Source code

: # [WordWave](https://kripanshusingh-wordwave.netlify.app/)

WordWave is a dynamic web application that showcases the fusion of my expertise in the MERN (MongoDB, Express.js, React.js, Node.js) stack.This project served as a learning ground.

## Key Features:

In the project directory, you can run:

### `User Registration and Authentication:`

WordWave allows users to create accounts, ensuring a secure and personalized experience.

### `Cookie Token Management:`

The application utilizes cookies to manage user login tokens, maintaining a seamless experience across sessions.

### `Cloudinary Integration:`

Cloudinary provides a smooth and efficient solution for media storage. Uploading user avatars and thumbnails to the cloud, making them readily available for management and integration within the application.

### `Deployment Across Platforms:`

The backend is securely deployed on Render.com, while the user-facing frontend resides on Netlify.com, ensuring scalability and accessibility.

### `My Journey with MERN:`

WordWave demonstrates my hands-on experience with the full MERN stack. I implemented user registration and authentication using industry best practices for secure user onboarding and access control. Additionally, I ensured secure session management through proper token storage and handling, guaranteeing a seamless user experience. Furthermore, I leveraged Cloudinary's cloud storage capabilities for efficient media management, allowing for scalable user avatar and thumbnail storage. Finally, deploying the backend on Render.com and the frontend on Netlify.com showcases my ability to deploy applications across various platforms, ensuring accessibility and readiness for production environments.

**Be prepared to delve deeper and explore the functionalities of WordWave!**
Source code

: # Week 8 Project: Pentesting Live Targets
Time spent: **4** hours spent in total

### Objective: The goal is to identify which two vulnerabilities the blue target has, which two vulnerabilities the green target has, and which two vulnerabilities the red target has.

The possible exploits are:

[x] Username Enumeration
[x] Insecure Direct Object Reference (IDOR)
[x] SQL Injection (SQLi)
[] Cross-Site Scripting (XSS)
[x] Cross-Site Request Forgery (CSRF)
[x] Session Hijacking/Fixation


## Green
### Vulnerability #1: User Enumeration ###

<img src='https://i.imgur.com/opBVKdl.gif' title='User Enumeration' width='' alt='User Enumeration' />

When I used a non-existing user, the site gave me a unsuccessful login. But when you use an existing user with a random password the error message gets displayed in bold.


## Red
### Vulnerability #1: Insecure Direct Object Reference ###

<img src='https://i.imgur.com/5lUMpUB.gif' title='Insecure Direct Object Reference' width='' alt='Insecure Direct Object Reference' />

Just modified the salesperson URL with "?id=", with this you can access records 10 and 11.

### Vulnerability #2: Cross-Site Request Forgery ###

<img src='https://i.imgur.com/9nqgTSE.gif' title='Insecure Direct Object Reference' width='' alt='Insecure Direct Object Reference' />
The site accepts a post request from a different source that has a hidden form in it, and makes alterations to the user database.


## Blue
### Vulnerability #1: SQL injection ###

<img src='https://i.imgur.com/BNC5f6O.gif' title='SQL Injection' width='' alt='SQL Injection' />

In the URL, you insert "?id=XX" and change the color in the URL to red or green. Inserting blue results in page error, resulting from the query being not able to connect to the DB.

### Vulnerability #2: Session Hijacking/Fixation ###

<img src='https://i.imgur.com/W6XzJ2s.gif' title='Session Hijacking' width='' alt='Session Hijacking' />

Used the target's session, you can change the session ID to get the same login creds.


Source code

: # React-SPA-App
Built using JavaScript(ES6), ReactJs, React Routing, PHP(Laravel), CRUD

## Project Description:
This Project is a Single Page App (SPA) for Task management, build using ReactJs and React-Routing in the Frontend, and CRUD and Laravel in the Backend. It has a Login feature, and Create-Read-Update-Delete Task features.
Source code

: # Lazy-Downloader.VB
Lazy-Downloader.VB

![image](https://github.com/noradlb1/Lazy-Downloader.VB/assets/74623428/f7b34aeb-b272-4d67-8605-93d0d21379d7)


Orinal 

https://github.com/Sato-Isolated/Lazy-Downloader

### EXERCISE BRIEF
Reproduce every entry exactly, with nothing added or dropped.

### OUTPUT OF THE TASK
Source code

: # [WordWave](https://kripanshusingh-wordwave.netlify.app/)

WordWave is a dynamic web application that showcases the fusion of my expertise in the MERN (MongoDB, Express.js, React.js, Node.js) stack.This project served as a learning ground.

## Key Features:

In the project directory, you can run:

### `User Registration and Authentication:`

WordWave allows users to create accounts, ensuring a secure and personalized experience.

### `Cookie Token Management:`

The application utilizes cookies to manage user login tokens, maintaining a seamless experience across sessions.

### `Cloudinary Integration:`

Cloudinary provides a smooth and efficient solution for media storage. Uploading user avatars and thumbnails to the cloud, making them readily available for management and integration within the application.

### `Deployment Across Platforms:`

The backend is securely deployed on Render.com, while the user-facing frontend resides on Netlify.com, ensuring scalability and accessibility.

### `My Journey with MERN:`

WordWave demonstrates my hands-on experience with the full MERN stack. I implemented user registration and authentication using industry best practices for secure user onboarding and access control. Additionally, I ensured secure session management through proper token storage and handling, guaranteeing a seamless user experience. Furthermore, I leveraged Cloudinary's cloud storage capabilities for efficient media management, allowing for scalable user avatar and thumbnail storage. Finally, deploying the backend on Render.com and the frontend on Netlify.com showcases my ability to deploy applications across various platforms, ensuring accessibility and readiness for production environments.

**Be prepared to delve deeper and explore the functionalities of WordWave!**
Source code

: # Week 8 Project: Pentesting Live Targets
Time spent: **4** hours spent in total

### Objective: The goal is to identify which two vulnerabilities the blue target has, which two vulnerabilities the green target has, and which two vulnerabilities the red target has.

The possible exploits are:

[x] Username Enumeration
[x] Insecure Direct Object Reference (IDOR)
[x] SQL Injection (SQLi)
[] Cross-Site Scripting (XSS)
[x] Cross-Site Request Forgery (CSRF)
[x] Session Hijacking/Fixation


## Green
### Vulnerability #1: User Enumeration ###

<img src='https://i.imgur.com/opBVKdl.gif' title='User Enumeration' width='' alt='User Enumeration' />

When I used a non-existing user, the site gave me a unsuccessful login. But when you use an existing user with a random password the error message gets displayed in bold.


## Red
### Vulnerability #1: Insecure Direct Object Reference ###

<img src='https://i.imgur.com/5lUMpUB.gif' title='Insecure Direct Object Reference' width='' alt='Insecure Direct Object Reference' />

Just modified the salesperson URL with "?id=", with this you can access records 10 and 11.

### Vulnerability #2: Cross-Site Request Forgery ###

<img src='https://i.imgur.com/9nqgTSE.gif' title='Insecure Direct Object Reference' width='' alt='Insecure Direct Object Reference' />
The site accepts a post request from a different source that has a hidden form in it, and makes alterations to the user database.


## Blue
### Vulnerability #1: SQL injection ###

<img src='https://i.imgur.com/BNC5f6O.gif' title='SQL Injection' width='' alt='SQL Injection' />

In the URL, you insert "?id=XX" and change the color in the URL to red or green. Inserting blue results in page error, resulting from the query being not able to connect to the DB.

### Vulnerability #2: Session Hijacking/Fixation ###

<img src='https://i.imgur.com/W6XzJ2s.gif' title='Session Hijacking' width='' alt='Session Hijacking' />

Used the target's session, you can change the session ID to get the same login creds.


Source code

: # React-SPA-App
Built using JavaScript(ES6), ReactJs, React Routing, PHP(Laravel), CRUD

## Project Description:
This Project is a Single Page App (SPA) for Task management, build using ReactJs and React-Routing in the Frontend, and CRUD and Laravel in the Backend. It has a Login feature, and Create-Read-Update-Delete Task features.
Source code

: # Lazy-Downloader.VB
Lazy-Downloader.VB

![image](https://github.com/noradlb1/Lazy-Downloader.VB/assets/74623428/f7b34aeb-b272-4d67-8605-93d0d21379d7)


Orinal 

https://github.com/Sato-Isolated/Lazy-Downloader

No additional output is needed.